Improving energy productivity is by far the lowest-cost, largest, quickest, and cleanest way to meet clean energy goals. By reducing waste, efficiency gains increase energy supply, directly addressing the energy security and resource adequacy concerns that compound the overall energy policy dilemma.
Efficiency improvements are available everywhere, can be implemented immediately using on-the-shelf technologies, and provide a number of economic benefits. Achieving efficiency gains is labor-intensive and creates new jobs at the skill levels many unemployed Americans possess.
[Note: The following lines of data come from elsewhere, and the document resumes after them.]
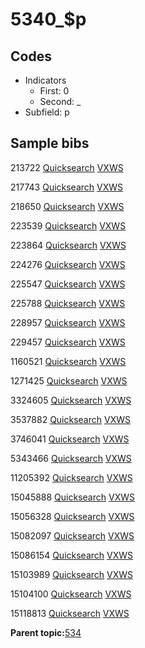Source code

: # 5340\_$p

## Codes

-   Indicators
    -   First: 0
    -   Second: \_
-   Subfield: p

## Sample bibs

213722 [Quicksearch](https://search.library.yale.edu/catalog/213722) [VXWS](http://prodorbis.library.yale.edu:7014/vxws/GetHoldingsService?bibId=213722)

217743 [Quicksearch](https://search.library.yale.edu/catalog/217743) [VXWS](http://prodorbis.library.yale.edu:7014/vxws/GetHoldingsService?bibId=217743)

218650 [Quicksearch](https://search.library.yale.edu/catalog/218650) [VXWS](http://prodorbis.library.yale.edu:7014/vxws/GetHoldingsService?bibId=218650)

223539 [Quicksearch](https://search.library.yale.edu/catalog/223539) [VXWS](http://prodorbis.library.yale.edu:7014/vxws/GetHoldingsService?bibId=223539)

223864 [Quicksearch](https://search.library.yale.edu/catalog/223864) [VXWS](http://prodorbis.library.yale.edu:7014/vxws/GetHoldingsService?bibId=223864)

224276 [Quicksearch](https://search.library.yale.edu/catalog/224276) [VXWS](http://prodorbis.library.yale.edu:7014/vxws/GetHoldingsService?bibId=224276)

225547 [Quicksearch](https://search.library.yale.edu/catalog/225547) [VXWS](http://prodorbis.library.yale.edu:7014/vxws/GetHoldingsService?bibId=225547)

225788 [Quicksearch](https://search.library.yale.edu/catalog/225788) [VXWS](http://prodorbis.library.yale.edu:7014/vxws/GetHoldingsService?bibId=225788)

228957 [Quicksearch](https://search.library.yale.edu/catalog/228957) [VXWS](http://prodorbis.library.yale.edu:7014/vxws/GetHoldingsService?bibId=228957)

229457 [Quicksearch](https://search.library.yale.edu/catalog/229457) [VXWS](http://prodorbis.library.yale.edu:7014/vxws/GetHoldingsService?bibId=229457)

1160521 [Quicksearch](https://search.library.yale.edu/catalog/1160521) [VXWS](http://prodorbis.library.yale.edu:7014/vxws/GetHoldingsService?bibId=1160521)

1271425 [Quicksearch](https://search.library.yale.edu/catalog/1271425) [VXWS](http://prodorbis.library.yale.edu:7014/vxws/GetHoldingsService?bibId=1271425)

3324605 [Quicksearch](https://search.library.yale.edu/catalog/3324605) [VXWS](http://prodorbis.library.yale.edu:7014/vxws/GetHoldingsService?bibId=3324605)

3537882 [Quicksearch](https://search.library.yale.edu/catalog/3537882) [VXWS](http://prodorbis.library.yale.edu:7014/vxws/GetHoldingsService?bibId=3537882)

3746041 [Quicksearch](https://search.library.yale.edu/catalog/3746041) [VXWS](http://prodorbis.library.yale.edu:7014/vxws/GetHoldingsService?bibId=3746041)

5343466 [Quicksearch](https://search.library.yale.edu/catalog/5343466) [VXWS](http://prodorbis.library.yale.edu:7014/vxws/GetHoldingsService?bibId=5343466)

11205392 [Quicksearch](https://search.library.yale.edu/catalog/11205392) [VXWS](http://prodorbis.library.yale.edu:7014/vxws/GetHoldingsService?bibId=11205392)

15045888 [Quicksearch](https://search.library.yale.edu/catalog/15045888) [VXWS](http://prodorbis.library.yale.edu:7014/vxws/GetHoldingsService?bibId=15045888)

15056328 [Quicksearch](https://search.library.yale.edu/catalog/15056328) [VXWS](http://prodorbis.library.yale.edu:7014/vxws/GetHoldingsService?bibId=15056328)

15082097 [Quicksearch](https://search.library.yale.edu/catalog/15082097) [VXWS](http://prodorbis.library.yale.edu:7014/vxws/GetHoldingsService?bibId=15082097)

15086154 [Quicksearch](https://search.library.yale.edu/catalog/15086154) [VXWS](http://prodorbis.library.yale.edu:7014/vxws/GetHoldingsService?bibId=15086154)

15103989 [Quicksearch](https://search.library.yale.edu/catalog/15103989) [VXWS](http://prodorbis.library.yale.edu:7014/vxws/GetHoldingsService?bibId=15103989)

15104100 [Quicksearch](https://search.library.yale.edu/catalog/15104100) [VXWS](http://prodorbis.library.yale.edu:7014/vxws/GetHoldingsService?bibId=15104100)

15118813 [Quicksearch](https://search.library.yale.edu/catalog/15118813) [VXWS](http://prodorbis.library.yale.edu:7014/vxws/GetHoldingsService?bibId=15118813)

**Parent topic:**[534](../../tags/534/534.md)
By reducing end-use energy costs, these gains will strengthen the productivity of the U.S. economy, and reduced demand will lower energy prices across the board.
As the only clean energy resource that offers a cost per kilowatt well below the current average cost of electricity generation, including energy efficiency in a CES as a clean energy resource on an unlimited basis will not only reduce the cost of a CES, it could indeed lead to a net savings for American ratepayers.
However, the Clean Energy Standard will not be met by energy efficiency alone. Indeed, far from crowding out renewable energy alternatives, inclusion of energy efficiency can enable the inclusion of alternatives with higher-than-average costs of generation because the savings from efficiency will help bring down the overall cost. Many renewable energy technologies are available now and will be part of any utility’s compliance strategy.